Sotto questa luce, lo
sguardo proibito di Orfeo allude al fallire del dilettante, che si
trastulla e permane nella materia, cioè
nell’elemento dionisiaco, incapace sia di gestirla che di cantarla. In questo
caso non si realizza il necessario passaggio dall’individuale all’universale
che invece caratterizza la vera opera d’arte. Espresso in modo estetico si
potrebbe dire che la materia e l’artista non raggiungono la ‘Libertà del Bello’.
Lo sguardo di Orfeo è quindi
“estraneo al canto: è l’impeto del desiderio” e conseguentemente l’arte non
diventa più una sorta di purificazione. Schiller scriveva nelle sue famose
‘Lettere’: “ Esiste un’arte bella delle passioni, ma una bella arte passionale
è una contraddizione poiché l’immancabile effetto del Bello è la libertà stessa
dalle passioni”. Proseguiva quindi, parlando dell’importanza della sostanza
‘Mater’ che deve essere solo ordinata e
trasfigurata dal Poeta-Maestro: “La
bellezza è comunque opera della libera osservazione. Con essa entriamo nel
Mondo delle Idee ma, e questo è notevole, senza lasciare il mondo dei sensi. […]
Sarebbe infatti un’impresa vana voler separare questa relazione tra la
percezione sensibile e la rappresentazione della bellezza”.
Il riferimento di Schiller al
Mondo delle Idee ci porge l’occasione di riconsiderare anche l’altra versione
del mito, quella del Simposio. E’ facile individuare in essa una traccia della
critica platonica all’arte in quanto ‘mimesis
mimeseòs’ (imitazione dell’imitazione). Orfeo in tale ottica sarebbe semplicemente
un ‘giocatore’ , un esteta (alla Kierkegaard) per il quale “tutto è materiale e
niente esistenziale”.
Tuttavia la contrapposizione tra
la “donna reale” e la “donna-ombra” può
anche illustrare la problematica del rapporto tra realtà e arte.
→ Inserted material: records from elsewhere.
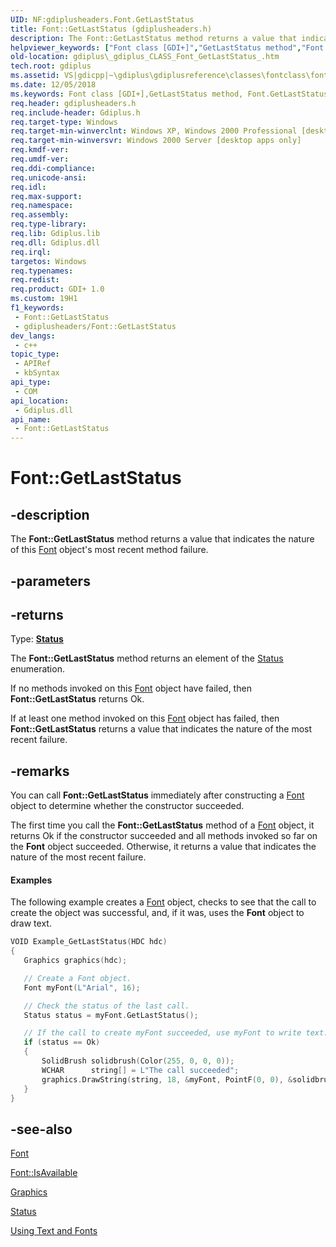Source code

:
 ```yaml
---
UID: NF:gdiplusheaders.Font.GetLastStatus
title: Font::GetLastStatus (gdiplusheaders.h)
description: The Font::GetLastStatus method returns a value that indicates the nature of this Font object's most recent method failure.
helpviewer_keywords: ["Font class [GDI+]","GetLastStatus method","Font.GetLastStatus","Font::GetLastStatus","GetLastStatus","GetLastStatus method [GDI+]","GetLastStatus method [GDI+]","Font class","_gdiplus_CLASS_Font_GetLastStatus_","gdiplus._gdiplus_CLASS_Font_GetLastStatus_"]
old-location: gdiplus\_gdiplus_CLASS_Font_GetLastStatus_.htm
tech.root: gdiplus
ms.assetid: VS|gdicpp|~\gdiplus\gdiplusreference\classes\fontclass\fontmethods\getlaststatus_84.htm
ms.date: 12/05/2018
ms.keywords: Font class [GDI+],GetLastStatus method, Font.GetLastStatus, Font::GetLastStatus, GetLastStatus, GetLastStatus method [GDI+], GetLastStatus method [GDI+],Font class, _gdiplus_CLASS_Font_GetLastStatus_, gdiplus._gdiplus_CLASS_Font_GetLastStatus_
req.header: gdiplusheaders.h
req.include-header: Gdiplus.h
req.target-type: Windows
req.target-min-winverclnt: Windows XP, Windows 2000 Professional [desktop apps only]
req.target-min-winversvr: Windows 2000 Server [desktop apps only]
req.kmdf-ver: 
req.umdf-ver: 
req.ddi-compliance: 
req.unicode-ansi: 
req.idl: 
req.max-support: 
req.namespace: 
req.assembly: 
req.type-library: 
req.lib: Gdiplus.lib
req.dll: Gdiplus.dll
req.irql: 
targetos: Windows
req.typenames: 
req.redist: 
req.product: GDI+ 1.0
ms.custom: 19H1
f1_keywords:
 - Font::GetLastStatus
 - gdiplusheaders/Font::GetLastStatus
dev_langs:
 - c++
topic_type:
 - APIRef
 - kbSyntax
api_type:
 - COM
api_location:
 - Gdiplus.dll
api_name:
 - Font::GetLastStatus
---
```


# Font::GetLastStatus


## -description

The <b>Font::GetLastStatus</b> method returns a value that indicates the nature of this 
			<a href="/windows/desktop/api/gdiplusheaders/nl-gdiplusheaders-font">Font</a> object's most recent method failure.

## -parameters

## -returns

Type: <b><a href="/windows/desktop/api/gdiplustypes/ne-gdiplustypes-status">Status</a></b>

The <b>Font::GetLastStatus</b> method returns an element of the <a href="/windows/desktop/api/gdiplustypes/ne-gdiplustypes-status">Status</a> enumeration.

If no methods invoked on this 
						<a href="/windows/desktop/api/gdiplusheaders/nl-gdiplusheaders-font">Font</a> object have failed, then <b>Font::GetLastStatus</b> returns Ok.

If at least one method invoked on this 
						<a href="/windows/desktop/api/gdiplusheaders/nl-gdiplusheaders-font">Font</a> object has failed, then <b>Font::GetLastStatus</b> returns a value that indicates the nature of the most recent failure.

## -remarks

You can call <b>Font::GetLastStatus</b> immediately after constructing a 
				<a href="/windows/desktop/api/gdiplusheaders/nl-gdiplusheaders-font">Font</a> object to determine whether the constructor succeeded.

The first time you call the <b>Font::GetLastStatus</b> method of a 
				<a href="/windows/desktop/api/gdiplusheaders/nl-gdiplusheaders-font">Font</a> object, it returns Ok if the constructor succeeded and all methods invoked so far on the 
				<b>Font</b> object succeeded. Otherwise, it returns a value that indicates the nature of the most recent failure.


#### Examples



The following example creates a 
						<a href="/windows/desktop/api/gdiplusheaders/nl-gdiplusheaders-font">Font</a> object, checks to see that the call to create the object was successful, and, if it was, uses the 
						<b>Font</b> object to draw text.


```cpp
VOID Example_GetLastStatus(HDC hdc)
{
   Graphics graphics(hdc);

   // Create a Font object.
   Font myFont(L"Arial", 16);

   // Check the status of the last call.
   Status status = myFont.GetLastStatus();

   // If the call to create myFont succeeded, use myFont to write text.
   if (status == Ok)
   {
       SolidBrush solidbrush(Color(255, 0, 0, 0));
       WCHAR      string[] = L"The call succeeded";
       graphics.DrawString(string, 18, &myFont, PointF(0, 0), &solidbrush);
   }
}
```

## -see-also

<a href="/windows/desktop/api/gdiplusheaders/nl-gdiplusheaders-font">Font</a>



<a href="/windows/desktop/api/gdiplusheaders/nf-gdiplusheaders-font-isavailable">Font::IsAvailable</a>



<a href="/windows/desktop/api/gdiplusgraphics/nl-gdiplusgraphics-graphics">Graphics</a>



<a href="/windows/desktop/api/gdiplustypes/ne-gdiplustypes-status">Status</a>



<a href="/windows/desktop/gdiplus/-gdiplus-using-text-and-fonts-use">Using Text and Fonts</a>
Come afferma Heidegger,
nell’opera d’arte si manifesta ‘l’accadere della Verità”. Questa è la
differenza fondamentale tra il dilettante e il vero artista, il giocatore e il
maestro, il sofista e il filosofo: uno imita e confonde, l’altro svela e
rischiara. Ciò significa che l’autentica opera d’arte è un’epifania dell’Altro, laddove questo ‘Altro’ è la Verità stessa
intesa nel senso greco del termine ‘alatheia’: il dinamico disvelarsi
dell’Essere. Heidegger va ancora oltre e definisce la poesia come
‘l’essenza dell’arte’ in quanto “il vero progetto poetico è l’aprirsi di Quello
in cui l’Esserci è già storicamente gettato”.
Qui Euridice diviene l’Esserci
caotico e ancora informe di cui Orfeo si fa guida consapevole e saggia.
Chiaramente ho già varcato in confini della filosofia e dalla metafisica, forse
anche perché non vedo confini netti tra tutti questi campi. Citando ancora
Novalis “la poesia è la protagonista della filosofia” e concludo con
Goethe “il materiale è visibile a tutti, i contenuti sono trovati solo da
coloro che hanno occhi per vederli e la forma resta un segreto per i più”.